START Provided records

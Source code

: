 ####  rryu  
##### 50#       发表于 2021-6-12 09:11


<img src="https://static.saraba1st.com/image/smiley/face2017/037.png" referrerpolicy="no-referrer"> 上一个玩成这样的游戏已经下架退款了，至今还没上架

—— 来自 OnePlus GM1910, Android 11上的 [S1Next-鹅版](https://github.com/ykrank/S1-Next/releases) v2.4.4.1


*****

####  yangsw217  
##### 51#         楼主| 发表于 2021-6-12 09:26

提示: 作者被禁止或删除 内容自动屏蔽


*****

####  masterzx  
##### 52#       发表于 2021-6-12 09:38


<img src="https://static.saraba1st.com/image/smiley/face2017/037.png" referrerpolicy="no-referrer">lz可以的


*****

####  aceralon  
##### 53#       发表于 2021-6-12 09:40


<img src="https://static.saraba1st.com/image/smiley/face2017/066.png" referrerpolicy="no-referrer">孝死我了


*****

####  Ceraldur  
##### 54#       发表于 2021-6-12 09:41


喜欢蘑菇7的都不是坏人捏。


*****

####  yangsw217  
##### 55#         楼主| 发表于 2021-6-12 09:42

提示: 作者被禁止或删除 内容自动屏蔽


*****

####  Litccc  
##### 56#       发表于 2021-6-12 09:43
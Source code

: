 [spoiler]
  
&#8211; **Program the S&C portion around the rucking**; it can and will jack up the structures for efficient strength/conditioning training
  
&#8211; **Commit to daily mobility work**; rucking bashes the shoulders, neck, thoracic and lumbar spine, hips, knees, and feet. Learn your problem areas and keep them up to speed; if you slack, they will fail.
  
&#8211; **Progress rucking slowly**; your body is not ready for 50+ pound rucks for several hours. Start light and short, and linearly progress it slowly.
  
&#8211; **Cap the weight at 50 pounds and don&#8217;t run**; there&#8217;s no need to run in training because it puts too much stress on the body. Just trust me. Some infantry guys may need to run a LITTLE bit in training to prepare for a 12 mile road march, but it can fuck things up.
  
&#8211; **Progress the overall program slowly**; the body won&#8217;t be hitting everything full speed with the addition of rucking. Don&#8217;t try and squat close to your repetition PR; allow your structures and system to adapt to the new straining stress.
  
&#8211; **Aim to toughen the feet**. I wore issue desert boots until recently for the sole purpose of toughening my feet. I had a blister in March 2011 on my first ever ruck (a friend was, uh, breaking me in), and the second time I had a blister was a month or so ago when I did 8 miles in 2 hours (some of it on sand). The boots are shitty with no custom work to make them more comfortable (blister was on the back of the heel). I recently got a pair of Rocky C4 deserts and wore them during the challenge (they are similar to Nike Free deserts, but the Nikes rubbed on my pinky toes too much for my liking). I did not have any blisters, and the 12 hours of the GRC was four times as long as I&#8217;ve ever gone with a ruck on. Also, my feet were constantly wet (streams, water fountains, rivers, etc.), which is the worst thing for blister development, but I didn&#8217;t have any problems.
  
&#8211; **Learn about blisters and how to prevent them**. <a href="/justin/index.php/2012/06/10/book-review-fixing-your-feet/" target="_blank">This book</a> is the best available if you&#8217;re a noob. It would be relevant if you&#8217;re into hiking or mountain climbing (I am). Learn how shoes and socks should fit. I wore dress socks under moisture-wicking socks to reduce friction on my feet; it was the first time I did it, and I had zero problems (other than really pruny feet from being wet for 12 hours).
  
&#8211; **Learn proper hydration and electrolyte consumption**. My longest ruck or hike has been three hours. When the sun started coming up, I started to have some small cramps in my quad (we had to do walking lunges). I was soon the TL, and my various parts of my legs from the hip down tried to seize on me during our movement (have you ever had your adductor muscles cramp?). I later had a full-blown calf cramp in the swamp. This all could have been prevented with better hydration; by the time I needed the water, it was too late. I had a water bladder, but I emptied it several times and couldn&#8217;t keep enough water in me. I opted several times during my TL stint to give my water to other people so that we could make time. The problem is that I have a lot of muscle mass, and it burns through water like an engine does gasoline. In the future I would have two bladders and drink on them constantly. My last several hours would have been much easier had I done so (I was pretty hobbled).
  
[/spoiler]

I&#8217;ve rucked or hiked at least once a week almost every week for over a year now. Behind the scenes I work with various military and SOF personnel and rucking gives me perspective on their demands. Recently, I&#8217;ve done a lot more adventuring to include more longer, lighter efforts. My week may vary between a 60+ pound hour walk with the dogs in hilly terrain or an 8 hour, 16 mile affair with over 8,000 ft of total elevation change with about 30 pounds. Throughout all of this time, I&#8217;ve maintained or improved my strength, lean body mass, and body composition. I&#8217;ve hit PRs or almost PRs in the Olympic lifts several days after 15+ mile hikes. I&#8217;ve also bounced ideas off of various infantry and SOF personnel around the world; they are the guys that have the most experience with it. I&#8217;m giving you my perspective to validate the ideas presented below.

END Provided records

- Work instructions
Taking the records above, retype every line from the one with "发表于 2021-6-12 09:43" down to the one with "they will fail.", exactly and with nothing else.

- Reply to the exercise
##### 56#       发表于 2021-6-12 09:43
Source code

: [spoiler]
  
&#8211; **Program the S&C portion around the rucking**; it can and will jack up the structures for efficient strength/conditioning training
  
&#8211; **Commit to daily mobility work**; rucking bashes the shoulders, neck, thoracic and lumbar spine, hips, knees, and feet. Learn your problem areas and keep them up to speed; if you slack, they will fail.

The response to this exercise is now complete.